A real-life example of withdrawing from an adult child: 

Years ago I knew an adult child who had turned away from the Lord and was living an ungodly life. This child's parents tried all they knew to do to help him repent, but nothing they said or did helped. After a great deal of thought, prayer and agonizing, they decided to take their child to the elders, knowing full well once the child's lifestyle was out in the open, there was a chance the church would withdraw from their child, if he remained stubborn and refused to repent. It was one of the most difficult decisions these parents ever had to make, but their son's soul was the most important thing to them and they could not bear the thought of him being lost eternally. This was ultimate love. 

As it turned out the elders talked to the son for a little while, but they never said any more to the child after the initial conversation and never brought his sin before the church, much less disciplined him in any way. They never asked the parents how he was doing and if the parents needed help. Was this love? Did they love that child? The parents, however, continued to love. They would not allow the child to live the lifestyle he wanted while living in their home (the child was of age) and he left home. When he returned to visit, the parents would hear what he had to say, encourage him, sometimes just hugged him, when they had exhausted everything they knew to say. He was not invited for meals, nor did the parents just hang out with him and have fun. They refused giving him money when he needed it, but they did offer food from their pantry when he looked like he had not been eating very well. And they reassured him that he was welcome to come home anytime, but only when he gave up his worldly life. They knew if their son could have his ungodly lifestyle and have his family on his terms, there would be a much greater chance he would never come back to the Lord.

Their obedience to God's wisdom in discipline and love paid off. The child returned, willing to submit to his parents. While it took some time to heal spiritually, heal he did. He is now one of the "pillars" of the church. When asked what helped him turn back to the Lord, his answer is, "My parents being consistent in their discipline." He tells other parents to discipline their child, even though it's heartbreaking to do so, and not to give in to them. He also adds that the child knows his parents are doing what's right and that they are obeying God's command, and they know the parents are doing it out of love, even though they may try their best to manipulate their parent's emotions in order to live the lifestyle they choose and have their parent's acceptance at the same time.

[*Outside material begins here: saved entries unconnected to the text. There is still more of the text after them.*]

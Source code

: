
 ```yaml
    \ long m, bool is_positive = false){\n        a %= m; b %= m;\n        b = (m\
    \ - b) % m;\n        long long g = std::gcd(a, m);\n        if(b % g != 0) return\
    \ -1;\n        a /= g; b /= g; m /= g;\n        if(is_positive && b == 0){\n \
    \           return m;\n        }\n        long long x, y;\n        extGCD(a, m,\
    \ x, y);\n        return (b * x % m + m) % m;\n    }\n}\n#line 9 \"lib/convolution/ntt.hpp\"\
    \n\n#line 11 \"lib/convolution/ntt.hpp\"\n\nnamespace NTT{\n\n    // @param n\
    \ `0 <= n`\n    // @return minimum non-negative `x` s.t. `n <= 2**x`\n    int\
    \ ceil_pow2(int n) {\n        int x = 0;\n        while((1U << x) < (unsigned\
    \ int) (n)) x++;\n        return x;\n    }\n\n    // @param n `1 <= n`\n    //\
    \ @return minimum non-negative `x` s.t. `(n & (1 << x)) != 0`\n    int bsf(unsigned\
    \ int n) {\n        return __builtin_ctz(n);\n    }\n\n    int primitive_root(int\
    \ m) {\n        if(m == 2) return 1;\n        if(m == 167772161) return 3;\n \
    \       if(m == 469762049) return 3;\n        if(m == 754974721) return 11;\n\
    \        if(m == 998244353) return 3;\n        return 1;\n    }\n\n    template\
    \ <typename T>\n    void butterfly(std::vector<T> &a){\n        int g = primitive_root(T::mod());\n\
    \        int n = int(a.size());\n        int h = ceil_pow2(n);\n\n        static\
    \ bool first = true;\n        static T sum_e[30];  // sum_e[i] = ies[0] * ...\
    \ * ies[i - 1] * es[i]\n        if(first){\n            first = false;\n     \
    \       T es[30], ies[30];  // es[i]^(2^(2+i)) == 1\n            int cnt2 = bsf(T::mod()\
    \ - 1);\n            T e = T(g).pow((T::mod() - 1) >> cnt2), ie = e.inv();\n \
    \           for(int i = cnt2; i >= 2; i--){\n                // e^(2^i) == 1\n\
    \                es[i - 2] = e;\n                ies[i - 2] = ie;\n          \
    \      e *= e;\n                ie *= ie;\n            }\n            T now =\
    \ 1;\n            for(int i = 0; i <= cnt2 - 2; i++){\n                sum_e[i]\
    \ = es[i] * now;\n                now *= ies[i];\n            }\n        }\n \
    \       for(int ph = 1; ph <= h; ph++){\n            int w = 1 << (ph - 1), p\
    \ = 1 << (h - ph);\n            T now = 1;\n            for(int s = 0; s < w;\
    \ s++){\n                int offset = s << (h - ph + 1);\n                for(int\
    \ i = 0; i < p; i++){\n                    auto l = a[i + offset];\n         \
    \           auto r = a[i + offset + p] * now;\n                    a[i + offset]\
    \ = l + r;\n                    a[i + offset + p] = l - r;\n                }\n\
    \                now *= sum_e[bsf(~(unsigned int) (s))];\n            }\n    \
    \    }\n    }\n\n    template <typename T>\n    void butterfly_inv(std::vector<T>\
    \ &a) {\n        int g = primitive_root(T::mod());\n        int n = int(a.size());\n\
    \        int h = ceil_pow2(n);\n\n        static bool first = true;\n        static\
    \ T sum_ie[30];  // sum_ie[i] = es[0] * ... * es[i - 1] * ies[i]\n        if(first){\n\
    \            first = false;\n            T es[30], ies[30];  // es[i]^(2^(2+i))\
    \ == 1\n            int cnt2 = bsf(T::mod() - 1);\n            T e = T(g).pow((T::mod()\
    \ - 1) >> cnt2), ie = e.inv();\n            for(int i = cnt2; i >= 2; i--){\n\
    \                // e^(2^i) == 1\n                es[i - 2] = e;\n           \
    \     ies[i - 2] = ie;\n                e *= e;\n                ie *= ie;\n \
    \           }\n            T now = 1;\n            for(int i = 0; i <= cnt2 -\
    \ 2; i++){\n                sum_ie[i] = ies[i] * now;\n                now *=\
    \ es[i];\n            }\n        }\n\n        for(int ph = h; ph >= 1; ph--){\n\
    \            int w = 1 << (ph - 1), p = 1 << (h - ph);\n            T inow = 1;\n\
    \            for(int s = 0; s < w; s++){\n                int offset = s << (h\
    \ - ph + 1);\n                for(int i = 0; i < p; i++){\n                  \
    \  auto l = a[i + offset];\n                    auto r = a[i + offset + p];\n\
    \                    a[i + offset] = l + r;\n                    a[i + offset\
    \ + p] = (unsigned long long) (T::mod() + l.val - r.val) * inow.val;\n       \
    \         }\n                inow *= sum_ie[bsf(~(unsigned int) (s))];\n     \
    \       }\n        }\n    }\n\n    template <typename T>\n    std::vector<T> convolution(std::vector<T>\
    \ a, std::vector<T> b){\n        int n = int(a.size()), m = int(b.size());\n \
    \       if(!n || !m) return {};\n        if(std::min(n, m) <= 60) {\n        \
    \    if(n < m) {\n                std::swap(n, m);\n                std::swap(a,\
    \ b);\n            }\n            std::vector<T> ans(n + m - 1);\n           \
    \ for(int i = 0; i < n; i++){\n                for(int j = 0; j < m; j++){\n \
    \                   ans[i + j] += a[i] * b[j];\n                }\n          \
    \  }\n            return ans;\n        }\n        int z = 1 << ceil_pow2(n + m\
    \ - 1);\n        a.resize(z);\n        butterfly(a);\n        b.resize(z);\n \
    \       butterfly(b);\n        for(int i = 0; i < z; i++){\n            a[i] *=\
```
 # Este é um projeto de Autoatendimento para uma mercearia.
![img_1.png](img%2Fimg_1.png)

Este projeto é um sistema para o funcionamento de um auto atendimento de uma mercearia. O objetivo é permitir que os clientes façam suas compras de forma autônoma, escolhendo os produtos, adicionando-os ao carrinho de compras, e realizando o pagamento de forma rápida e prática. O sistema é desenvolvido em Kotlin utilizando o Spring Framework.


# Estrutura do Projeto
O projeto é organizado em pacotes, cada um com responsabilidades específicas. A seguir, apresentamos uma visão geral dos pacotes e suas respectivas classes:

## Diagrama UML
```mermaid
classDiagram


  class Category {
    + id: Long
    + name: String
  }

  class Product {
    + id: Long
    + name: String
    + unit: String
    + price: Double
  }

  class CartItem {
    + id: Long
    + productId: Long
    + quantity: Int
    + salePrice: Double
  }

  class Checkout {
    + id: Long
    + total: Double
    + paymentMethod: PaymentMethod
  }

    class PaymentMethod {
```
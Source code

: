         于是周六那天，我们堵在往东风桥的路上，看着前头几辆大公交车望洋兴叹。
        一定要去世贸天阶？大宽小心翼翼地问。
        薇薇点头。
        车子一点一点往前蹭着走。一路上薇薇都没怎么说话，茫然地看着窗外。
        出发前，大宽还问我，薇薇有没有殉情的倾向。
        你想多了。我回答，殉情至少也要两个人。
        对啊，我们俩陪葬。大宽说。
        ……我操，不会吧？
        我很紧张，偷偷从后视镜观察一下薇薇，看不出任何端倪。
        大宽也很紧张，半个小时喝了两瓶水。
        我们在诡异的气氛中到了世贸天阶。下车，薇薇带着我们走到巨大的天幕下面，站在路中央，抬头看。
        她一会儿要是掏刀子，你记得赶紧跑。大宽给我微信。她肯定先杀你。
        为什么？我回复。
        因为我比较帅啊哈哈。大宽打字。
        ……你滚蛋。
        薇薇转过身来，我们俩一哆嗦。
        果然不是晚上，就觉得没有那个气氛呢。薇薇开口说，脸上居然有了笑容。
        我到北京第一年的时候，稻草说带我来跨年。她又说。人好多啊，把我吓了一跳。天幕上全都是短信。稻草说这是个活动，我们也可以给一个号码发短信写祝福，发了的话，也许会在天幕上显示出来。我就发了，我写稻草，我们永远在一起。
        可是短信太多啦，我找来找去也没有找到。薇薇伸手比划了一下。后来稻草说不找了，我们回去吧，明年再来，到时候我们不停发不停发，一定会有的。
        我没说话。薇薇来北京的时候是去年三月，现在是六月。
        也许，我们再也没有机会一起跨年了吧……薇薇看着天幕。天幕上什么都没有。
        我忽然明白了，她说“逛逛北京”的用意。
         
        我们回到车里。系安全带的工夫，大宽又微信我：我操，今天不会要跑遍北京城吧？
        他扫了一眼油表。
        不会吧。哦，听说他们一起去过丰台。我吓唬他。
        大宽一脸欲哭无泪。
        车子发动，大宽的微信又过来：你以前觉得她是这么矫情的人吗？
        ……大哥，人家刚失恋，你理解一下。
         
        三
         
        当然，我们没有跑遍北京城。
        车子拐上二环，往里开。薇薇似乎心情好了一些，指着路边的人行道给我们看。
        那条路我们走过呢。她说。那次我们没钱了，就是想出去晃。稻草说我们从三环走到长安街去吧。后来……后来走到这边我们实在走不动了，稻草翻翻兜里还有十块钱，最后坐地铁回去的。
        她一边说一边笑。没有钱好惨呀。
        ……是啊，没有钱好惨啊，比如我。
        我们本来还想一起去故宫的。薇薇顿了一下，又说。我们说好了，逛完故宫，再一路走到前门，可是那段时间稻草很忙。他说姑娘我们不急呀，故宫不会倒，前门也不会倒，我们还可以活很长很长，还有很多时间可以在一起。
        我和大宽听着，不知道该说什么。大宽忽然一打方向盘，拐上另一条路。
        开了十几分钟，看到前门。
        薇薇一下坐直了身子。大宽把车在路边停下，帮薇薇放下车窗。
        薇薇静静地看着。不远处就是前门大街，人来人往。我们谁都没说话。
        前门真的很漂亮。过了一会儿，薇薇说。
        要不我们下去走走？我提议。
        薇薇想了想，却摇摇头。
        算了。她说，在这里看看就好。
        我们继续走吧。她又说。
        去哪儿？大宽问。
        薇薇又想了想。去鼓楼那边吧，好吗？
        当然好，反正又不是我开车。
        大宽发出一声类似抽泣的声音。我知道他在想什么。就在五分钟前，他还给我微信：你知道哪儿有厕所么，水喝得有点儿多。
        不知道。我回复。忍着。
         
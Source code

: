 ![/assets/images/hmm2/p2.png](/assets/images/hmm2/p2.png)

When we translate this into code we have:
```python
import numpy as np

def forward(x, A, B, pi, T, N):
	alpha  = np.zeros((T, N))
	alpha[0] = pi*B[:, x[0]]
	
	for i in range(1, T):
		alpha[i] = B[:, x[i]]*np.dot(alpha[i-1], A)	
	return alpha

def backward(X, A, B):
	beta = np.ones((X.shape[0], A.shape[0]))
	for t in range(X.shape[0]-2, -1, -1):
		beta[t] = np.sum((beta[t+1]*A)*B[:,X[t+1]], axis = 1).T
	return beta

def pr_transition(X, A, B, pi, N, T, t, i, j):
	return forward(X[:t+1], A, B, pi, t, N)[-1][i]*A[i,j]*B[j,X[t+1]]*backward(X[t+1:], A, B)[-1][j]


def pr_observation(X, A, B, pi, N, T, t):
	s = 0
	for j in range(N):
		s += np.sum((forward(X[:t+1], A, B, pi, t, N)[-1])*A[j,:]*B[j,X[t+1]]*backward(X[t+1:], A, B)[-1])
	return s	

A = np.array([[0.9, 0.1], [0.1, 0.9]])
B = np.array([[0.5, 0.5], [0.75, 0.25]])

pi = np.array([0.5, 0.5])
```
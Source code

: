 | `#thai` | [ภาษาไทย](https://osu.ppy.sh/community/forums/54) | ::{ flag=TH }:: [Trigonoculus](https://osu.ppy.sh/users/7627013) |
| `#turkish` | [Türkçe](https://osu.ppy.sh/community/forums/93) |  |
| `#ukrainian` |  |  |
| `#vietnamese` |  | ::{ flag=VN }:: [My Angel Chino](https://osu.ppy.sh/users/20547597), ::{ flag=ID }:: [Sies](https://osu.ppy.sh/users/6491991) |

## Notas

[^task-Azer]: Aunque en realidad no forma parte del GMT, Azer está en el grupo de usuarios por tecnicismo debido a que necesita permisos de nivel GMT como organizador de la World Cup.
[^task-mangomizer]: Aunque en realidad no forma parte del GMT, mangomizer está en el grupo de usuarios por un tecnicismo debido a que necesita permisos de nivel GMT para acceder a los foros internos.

The discipline of our children in withdrawal is not only to help our children return to the Lord, but we must love the Lord's church enough to where we are concerned about our child's example to the flock ("a little leaven leavens the whole lump" 1 Cor. 5:6). If we refuse to follow God's teaching in the discipline of our child, how can we tell the church we need to withdraw from anyone? How can we tell others to discipline when we refuse to do it ourselves? After all, everyone is someone's child, parent, grandparent, aunt, uncle, cousin etc. There are more souls at stake than just our child's; the church needs to remain pure and any leavening agent that remains may spread to the entire church and wreck havoc. Do we want our child to be the one to lead others astray? Do we want to refuse discipline and get angry with the church to where the congregation ends up taking sides and the church splits? I've witnessed this and it is heartbreaking. 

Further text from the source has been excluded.